In Navalny’s case, the police needed one more arrest to be able to trigger Article 212.1, so he probably expected to be back behind bars fairly soon. The swiftness must still have surprised him, though. The stony faces of the police officers as they returned his belt and cellphone did not bode well. The journalists who assembled to meet Navalny at the entrance to the detention center did not get a chance to ask even one question. Ten seconds after he walked out of the door a free man, he was intercepted by uniformed officers who herded him into a police van on a new charge of “organizing mass disturbances.”
In any case, by the time of his release Navalny will have already spent 140 days in jail since last year on consecutive administrative arrests. Mikhail Khodorkovsky, a former oil magnate turned prisoner of conscience who was incarcerated by the Russian government for more than a decade, has noted that the Kremlin is effectively giving Navalny the same sentence it had given him, “but piece by piece.”

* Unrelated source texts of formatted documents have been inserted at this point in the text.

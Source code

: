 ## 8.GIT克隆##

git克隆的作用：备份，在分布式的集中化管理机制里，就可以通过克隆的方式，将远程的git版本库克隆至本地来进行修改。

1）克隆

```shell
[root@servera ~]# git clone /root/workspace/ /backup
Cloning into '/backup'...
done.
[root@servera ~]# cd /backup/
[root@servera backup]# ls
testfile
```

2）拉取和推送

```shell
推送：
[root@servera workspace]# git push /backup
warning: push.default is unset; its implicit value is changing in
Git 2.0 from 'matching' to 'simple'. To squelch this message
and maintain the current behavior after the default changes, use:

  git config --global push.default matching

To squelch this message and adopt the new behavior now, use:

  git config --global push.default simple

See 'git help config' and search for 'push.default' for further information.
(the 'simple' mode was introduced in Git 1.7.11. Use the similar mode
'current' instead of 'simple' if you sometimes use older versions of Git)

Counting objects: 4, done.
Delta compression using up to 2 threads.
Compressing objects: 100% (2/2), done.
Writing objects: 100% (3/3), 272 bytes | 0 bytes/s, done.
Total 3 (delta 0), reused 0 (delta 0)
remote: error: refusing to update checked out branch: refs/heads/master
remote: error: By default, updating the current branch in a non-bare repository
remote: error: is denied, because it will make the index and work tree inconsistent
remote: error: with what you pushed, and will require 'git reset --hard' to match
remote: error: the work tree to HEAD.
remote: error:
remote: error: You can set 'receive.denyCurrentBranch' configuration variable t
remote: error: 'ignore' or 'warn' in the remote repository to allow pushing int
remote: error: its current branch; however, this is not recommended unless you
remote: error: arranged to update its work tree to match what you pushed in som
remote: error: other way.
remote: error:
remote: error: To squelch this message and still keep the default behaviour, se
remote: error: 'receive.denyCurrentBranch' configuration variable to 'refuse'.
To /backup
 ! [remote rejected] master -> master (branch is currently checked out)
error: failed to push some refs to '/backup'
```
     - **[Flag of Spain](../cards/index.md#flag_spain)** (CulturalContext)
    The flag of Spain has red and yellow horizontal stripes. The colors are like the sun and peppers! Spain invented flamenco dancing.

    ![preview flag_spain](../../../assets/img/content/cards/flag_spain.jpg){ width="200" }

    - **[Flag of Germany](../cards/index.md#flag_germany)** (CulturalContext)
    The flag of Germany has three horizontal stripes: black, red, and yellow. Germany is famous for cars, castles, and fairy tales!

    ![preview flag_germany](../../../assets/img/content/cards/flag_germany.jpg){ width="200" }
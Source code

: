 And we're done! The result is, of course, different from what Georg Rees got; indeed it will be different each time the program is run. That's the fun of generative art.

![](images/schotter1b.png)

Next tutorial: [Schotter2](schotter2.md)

Navalny’s latest arrest comes as the slogan he had championed before Russia’s “winter of protest” in 2011-2012 — “Anyone But United Russia” — suddenly acquired a new lease on life. Back then, the tactic advocated by Navalny, who urged his supporters to vote for any of the officially sanctioned parties in Russia’s parliamentary election except for Vladimir Putin’s political party, United Russia, resulted in the ruling party falling, even officially, below the 50 percent mark. This forced the regime to resort to massive election fraud, which in turn triggered the largest protests under Putin’s rule, as tens of thousands of people went to the streets of Moscow to demand a new vote.
Putin’s regime has shown to be one of the most resilient authoritarian systems of modern times. Using a mix of repression, censorship, generous inducements (bankrolled by oil revenue) and political flexibility, it has managed to maintain dominance for nearly two decades. During this time, all the institutions of the state, beginning with elections, have been hollowed out and made seemingly resistant to any outside challenge. As many similar regimes have found out in the past, however, any challenge that can generate popular backing will always find a way.